Jon would have been just as safe in Ibben, the Summer Isles, or the Free Cities, but Ned wanted the option of keeping his home and his family.  He betrayed Robert by protecting Jon, put Robert's throne at risk.  Pretending that Jon was his own bastard wouldn't protect Jon from shit Robert ever found out the truth, any more than Cersei's kids would be protected.   Yet a hard life of exile is good enough for Cersei Lannister and her offspring, but not good enough for Ned Stark and his nephew.   That's hypocrisy and game of thrones playing.  

As for Tyrion and Tysha.  Yes, Tywin did need to punish Tyrion and Tysha, and in his eyes, gangrape was the right way to get his point across.   It's twisted, true, but in the brutal, morally messed up power politics of Westeros, Tywin saw it as necessary to retain his family's reputation, power, and survival.  

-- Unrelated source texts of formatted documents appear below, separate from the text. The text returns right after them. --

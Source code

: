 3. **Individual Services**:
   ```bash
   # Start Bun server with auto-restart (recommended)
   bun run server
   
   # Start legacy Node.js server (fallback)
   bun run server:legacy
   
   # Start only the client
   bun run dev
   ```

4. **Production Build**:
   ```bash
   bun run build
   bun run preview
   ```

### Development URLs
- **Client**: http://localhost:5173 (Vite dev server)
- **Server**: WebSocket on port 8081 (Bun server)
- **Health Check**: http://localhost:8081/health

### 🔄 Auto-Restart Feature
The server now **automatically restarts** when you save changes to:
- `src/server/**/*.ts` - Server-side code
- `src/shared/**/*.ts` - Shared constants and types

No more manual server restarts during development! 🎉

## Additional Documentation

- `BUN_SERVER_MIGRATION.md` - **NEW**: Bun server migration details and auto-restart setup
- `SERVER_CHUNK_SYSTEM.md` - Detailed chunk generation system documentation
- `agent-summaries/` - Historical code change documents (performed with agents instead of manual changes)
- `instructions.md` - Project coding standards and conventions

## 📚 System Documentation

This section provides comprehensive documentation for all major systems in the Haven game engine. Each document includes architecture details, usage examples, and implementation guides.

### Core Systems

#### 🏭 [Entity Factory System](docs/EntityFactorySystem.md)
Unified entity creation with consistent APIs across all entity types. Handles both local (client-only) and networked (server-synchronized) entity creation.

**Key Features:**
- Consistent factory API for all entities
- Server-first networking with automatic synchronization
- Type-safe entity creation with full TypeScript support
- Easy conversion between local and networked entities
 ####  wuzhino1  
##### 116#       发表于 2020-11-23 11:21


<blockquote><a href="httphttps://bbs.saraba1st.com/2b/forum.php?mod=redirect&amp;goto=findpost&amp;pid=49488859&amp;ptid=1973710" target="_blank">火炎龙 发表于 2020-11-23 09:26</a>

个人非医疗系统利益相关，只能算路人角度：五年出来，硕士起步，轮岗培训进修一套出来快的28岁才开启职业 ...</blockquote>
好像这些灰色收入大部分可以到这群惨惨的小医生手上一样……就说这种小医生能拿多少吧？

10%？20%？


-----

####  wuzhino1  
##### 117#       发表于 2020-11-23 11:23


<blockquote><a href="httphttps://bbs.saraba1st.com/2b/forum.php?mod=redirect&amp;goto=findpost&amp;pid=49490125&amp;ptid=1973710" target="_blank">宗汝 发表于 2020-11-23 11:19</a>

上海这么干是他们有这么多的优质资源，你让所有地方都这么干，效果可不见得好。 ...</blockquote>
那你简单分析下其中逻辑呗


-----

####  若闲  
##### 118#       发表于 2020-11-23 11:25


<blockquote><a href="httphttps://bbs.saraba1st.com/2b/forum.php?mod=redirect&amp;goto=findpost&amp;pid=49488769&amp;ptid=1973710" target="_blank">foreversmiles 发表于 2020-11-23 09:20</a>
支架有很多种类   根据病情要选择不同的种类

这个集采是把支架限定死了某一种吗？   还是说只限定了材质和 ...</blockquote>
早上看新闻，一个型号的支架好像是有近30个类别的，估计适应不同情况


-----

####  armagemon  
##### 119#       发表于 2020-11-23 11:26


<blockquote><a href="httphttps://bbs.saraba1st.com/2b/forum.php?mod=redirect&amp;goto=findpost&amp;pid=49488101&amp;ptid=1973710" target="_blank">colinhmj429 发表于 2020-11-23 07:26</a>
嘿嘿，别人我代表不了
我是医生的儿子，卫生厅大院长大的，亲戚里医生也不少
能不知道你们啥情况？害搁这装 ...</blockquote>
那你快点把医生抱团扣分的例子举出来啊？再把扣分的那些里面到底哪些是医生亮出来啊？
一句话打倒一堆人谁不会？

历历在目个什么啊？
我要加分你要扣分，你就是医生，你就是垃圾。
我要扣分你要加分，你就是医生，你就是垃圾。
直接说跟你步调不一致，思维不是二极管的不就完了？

The definition of petty requires small-mindedness or spitefulness, and thus is antithetical to a well thought out strategy, devoid of deeper emotion.    Tywin had Tysha gangraped because he believed it would hurt Tyrion enough to force him to change his ways.   Tysha had reached beyond her grasp in knowingly marrying a Lannister.  To fail to punish Tyrion was to invite mockery of their house and that mockery could lead to a loss of position in the realm.  By using such brutal means of punishing his own blood, he was reinforcing his reputation and thus the implicit threat in  defying him, which is what much of his power in the realm is based on.   That's not petty.  Evil, yes, but not petty.